TASK TO CARRY OUT -
Reproduce the lines below exactly, starting at the one containing "calculus (\HO), which" and stopping at the final line.

━━━ GIVEN DATA ━━━

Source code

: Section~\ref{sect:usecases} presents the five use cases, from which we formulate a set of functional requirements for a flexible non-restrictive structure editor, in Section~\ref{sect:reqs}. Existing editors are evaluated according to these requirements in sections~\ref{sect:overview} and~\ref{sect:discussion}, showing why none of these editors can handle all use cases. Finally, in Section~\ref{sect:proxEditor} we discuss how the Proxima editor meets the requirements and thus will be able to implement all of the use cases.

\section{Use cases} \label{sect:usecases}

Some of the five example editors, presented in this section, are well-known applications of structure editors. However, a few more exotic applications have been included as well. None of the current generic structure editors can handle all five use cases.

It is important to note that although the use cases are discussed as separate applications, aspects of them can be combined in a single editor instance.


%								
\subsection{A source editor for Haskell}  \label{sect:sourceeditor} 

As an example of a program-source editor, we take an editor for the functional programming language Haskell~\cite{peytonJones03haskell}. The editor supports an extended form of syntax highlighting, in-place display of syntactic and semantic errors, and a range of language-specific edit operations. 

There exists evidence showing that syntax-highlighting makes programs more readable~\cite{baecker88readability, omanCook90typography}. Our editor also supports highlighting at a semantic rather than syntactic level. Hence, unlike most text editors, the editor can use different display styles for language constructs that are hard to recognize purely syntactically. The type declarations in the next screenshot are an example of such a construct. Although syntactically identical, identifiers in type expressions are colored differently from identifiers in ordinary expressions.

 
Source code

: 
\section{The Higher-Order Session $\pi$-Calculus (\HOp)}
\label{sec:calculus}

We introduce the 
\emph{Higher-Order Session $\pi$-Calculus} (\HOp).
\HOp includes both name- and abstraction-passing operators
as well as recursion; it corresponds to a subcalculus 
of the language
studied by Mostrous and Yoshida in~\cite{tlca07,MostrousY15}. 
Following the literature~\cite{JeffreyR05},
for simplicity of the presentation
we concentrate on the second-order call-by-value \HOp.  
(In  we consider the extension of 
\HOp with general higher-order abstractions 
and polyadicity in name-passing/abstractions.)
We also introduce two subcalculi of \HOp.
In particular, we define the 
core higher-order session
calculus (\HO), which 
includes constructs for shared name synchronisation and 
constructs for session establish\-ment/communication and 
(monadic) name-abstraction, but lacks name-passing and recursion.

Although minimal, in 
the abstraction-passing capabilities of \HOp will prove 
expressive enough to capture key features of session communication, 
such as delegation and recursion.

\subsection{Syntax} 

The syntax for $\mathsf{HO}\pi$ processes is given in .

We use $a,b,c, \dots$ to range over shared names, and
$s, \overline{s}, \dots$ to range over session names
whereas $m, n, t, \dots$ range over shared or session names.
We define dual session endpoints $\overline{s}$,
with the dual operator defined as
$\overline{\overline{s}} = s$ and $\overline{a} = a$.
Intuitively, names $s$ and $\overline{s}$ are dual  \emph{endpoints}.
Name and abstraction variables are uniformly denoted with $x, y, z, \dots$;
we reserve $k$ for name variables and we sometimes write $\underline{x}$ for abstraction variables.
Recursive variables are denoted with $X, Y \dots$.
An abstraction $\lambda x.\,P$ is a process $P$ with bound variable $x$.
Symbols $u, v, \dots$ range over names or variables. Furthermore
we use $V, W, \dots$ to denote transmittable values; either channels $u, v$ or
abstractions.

━━━

TASK RESPONSE -
calculus (\HO), which 
includes constructs for shared name synchronisation and 
constructs for session establish\-ment/communication and 
(monadic) name-abstraction, but lacks name-passing and recursion.

Although minimal, in 
the abstraction-passing capabilities of \HOp will prove 
expressive enough to capture key features of session communication, 
such as delegation and recursion.

\subsection{Syntax} 

The syntax for $\mathsf{HO}\pi$ processes is given in .

We use $a,b,c, \dots$ to range over shared names, and
$s, \overline{s}, \dots$ to range over session names
whereas $m, n, t, \dots$ range over shared or session names.
We define dual session endpoints $\overline{s}$,
with the dual operator defined as
$\overline{\overline{s}} = s$ and $\overline{a} = a$.
Intuitively, names $s$ and $\overline{s}$ are dual  \emph{endpoints}.
Name and abstraction variables are uniformly denoted with $x, y, z, \dots$;
we reserve $k$ for name variables and we sometimes write $\underline{x}$ for abstraction variables.
Recursive variables are denoted with $X, Y \dots$.
An abstraction $\lambda x.\,P$ is a process $P$ with bound variable $x$.
Symbols $u, v, \dots$ range over names or variables. Furthermore
we use $V, W, \dots$ to denote transmittable values; either channels $u, v$ or
abstractions.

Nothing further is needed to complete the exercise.